This is a handy brussels sprouts side dish that’s made entirely on the stove, freeing up the oven for centrepiece roasts!

Fork picking up sautéed Brussels sprouts in a creamy sauce

Sautéed Brussels Sprouts with a creamy sauce!

This is a brussels sprouts version of a green beans dish that I shared a few months ago that’s proven very popular with readers. It’s like an easier, quicker version of Brussels Sprouts cooked gratin-style. Gratins, like say Broccoli Gratin, are made with a béchamel sauce that’s poured over pre-cooked vegetables (typically steamed or braised) and finally baked in a casserole in the oven.

In case you weren’t counting, that involves THREE pots/dishes …

By contrast, this dish all happens in one skillet or pan. It’s also cooked entirely on the stove which makes it a super-handy vegetable side for big feasts where oven space is at a premium.

And, we may as well face it: Brussels sprouts divide people and not everyone is into them. But dress them up in a creamy sauce – AND bacon – it certainly ups the appeal to the detractors out there!!

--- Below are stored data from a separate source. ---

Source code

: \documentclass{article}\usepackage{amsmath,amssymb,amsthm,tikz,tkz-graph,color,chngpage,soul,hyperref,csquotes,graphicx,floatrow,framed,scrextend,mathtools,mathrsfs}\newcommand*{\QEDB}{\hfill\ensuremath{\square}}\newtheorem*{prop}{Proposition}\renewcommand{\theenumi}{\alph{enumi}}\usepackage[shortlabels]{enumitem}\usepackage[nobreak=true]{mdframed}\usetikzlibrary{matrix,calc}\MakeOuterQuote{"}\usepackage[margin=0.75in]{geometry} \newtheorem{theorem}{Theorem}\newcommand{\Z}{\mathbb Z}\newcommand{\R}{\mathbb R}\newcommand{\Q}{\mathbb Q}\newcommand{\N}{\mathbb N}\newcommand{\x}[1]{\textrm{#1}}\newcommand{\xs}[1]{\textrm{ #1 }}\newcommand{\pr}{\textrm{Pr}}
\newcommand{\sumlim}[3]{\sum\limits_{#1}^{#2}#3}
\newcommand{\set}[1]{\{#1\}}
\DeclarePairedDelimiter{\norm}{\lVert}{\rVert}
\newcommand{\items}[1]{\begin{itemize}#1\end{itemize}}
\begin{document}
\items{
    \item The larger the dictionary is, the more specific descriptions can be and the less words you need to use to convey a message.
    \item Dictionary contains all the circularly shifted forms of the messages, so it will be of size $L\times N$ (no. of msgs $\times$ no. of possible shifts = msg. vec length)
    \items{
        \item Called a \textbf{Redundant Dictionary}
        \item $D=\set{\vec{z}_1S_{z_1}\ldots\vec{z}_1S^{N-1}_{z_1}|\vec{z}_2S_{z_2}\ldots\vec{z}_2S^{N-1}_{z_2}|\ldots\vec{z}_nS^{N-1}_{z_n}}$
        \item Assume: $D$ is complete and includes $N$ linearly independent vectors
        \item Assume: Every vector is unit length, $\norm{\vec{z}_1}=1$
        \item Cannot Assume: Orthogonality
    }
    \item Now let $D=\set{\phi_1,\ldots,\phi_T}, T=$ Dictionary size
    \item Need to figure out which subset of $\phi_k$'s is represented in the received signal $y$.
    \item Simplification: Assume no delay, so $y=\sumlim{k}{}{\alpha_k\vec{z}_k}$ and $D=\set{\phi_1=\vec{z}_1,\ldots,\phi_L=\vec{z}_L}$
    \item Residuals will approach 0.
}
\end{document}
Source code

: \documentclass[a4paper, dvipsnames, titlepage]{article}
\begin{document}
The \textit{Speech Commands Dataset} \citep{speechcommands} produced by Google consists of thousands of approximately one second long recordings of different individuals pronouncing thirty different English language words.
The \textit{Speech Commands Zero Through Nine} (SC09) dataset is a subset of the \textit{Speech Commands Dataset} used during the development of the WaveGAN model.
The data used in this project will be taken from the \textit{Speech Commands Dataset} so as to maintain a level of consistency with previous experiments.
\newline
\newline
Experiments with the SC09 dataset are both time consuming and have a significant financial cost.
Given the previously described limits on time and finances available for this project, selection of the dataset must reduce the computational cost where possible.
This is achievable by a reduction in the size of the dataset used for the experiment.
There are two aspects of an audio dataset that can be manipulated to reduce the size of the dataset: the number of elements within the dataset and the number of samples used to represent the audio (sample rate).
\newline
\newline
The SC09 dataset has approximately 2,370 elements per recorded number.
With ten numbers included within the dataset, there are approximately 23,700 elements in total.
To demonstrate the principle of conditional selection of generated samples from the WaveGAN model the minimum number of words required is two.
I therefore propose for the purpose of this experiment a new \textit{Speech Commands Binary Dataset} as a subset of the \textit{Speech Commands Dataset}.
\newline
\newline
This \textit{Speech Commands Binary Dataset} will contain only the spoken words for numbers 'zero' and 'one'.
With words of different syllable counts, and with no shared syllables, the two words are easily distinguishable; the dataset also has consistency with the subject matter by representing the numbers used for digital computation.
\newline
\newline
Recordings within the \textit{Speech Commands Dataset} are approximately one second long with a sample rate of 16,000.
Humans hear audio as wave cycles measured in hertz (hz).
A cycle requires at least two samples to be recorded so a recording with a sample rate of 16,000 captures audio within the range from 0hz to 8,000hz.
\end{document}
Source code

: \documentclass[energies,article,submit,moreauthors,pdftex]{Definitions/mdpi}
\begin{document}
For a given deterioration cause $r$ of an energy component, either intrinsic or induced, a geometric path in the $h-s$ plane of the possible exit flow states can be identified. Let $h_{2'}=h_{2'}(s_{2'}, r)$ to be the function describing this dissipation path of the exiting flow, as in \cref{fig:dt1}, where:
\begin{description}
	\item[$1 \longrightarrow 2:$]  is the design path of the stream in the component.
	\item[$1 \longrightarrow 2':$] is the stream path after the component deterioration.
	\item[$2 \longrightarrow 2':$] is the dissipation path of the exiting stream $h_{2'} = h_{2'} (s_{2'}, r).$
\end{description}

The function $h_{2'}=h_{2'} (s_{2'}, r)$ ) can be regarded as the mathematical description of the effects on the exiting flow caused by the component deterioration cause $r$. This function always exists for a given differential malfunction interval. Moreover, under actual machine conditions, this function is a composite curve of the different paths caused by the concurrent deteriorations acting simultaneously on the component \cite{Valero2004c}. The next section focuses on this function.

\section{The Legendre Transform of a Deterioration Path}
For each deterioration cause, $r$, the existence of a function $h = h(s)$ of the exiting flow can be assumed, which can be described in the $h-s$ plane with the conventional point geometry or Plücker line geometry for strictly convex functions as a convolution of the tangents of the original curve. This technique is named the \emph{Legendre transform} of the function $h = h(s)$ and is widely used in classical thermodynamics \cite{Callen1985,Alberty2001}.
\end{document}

Brussels Sprouts in a creamy sauce with bacon in a skillet, fresh off the stove
Close up of spoon drizzling creamy sauce over sautéed brussels sprouts

What goes in sautéed brussels sprouts with this Carbonara-esque sauce

I call it a Carbonara-esque sauce just to give you a clue about what it tastes like – creamy but full of tasty, cheesy parmesan flavours with a hint of garlic. (Yes, yes. I know real Roman carbonara uses eggs and no cream or garlic. I mean American-style creamy carbonara!) Here’s what you need to make this:

Ingredients in Brussels Sprouts in a creamy sauce with bacon
  • Brussels sprouts – they look like mini-cabbages and sort of taste like them too, but are sweeter. Look for small round ones that are tight, not loose-leafed and scraggly, and without black spots. Sometimes they are more oval shaped – and that’s ok too, nature isn’t perfect!

  • Chicken stock / broth – this might seem out of place to you in a dish like this, but actually, it serves two purposes: Firstly, to provide a bit of liquid so we can semi-steam the sprouts to cook them through. And secondly, it adds great flavour to the sauce, especially since it gets reduced and concentrated;

  • Cream – because we’re making a creamy sauce here!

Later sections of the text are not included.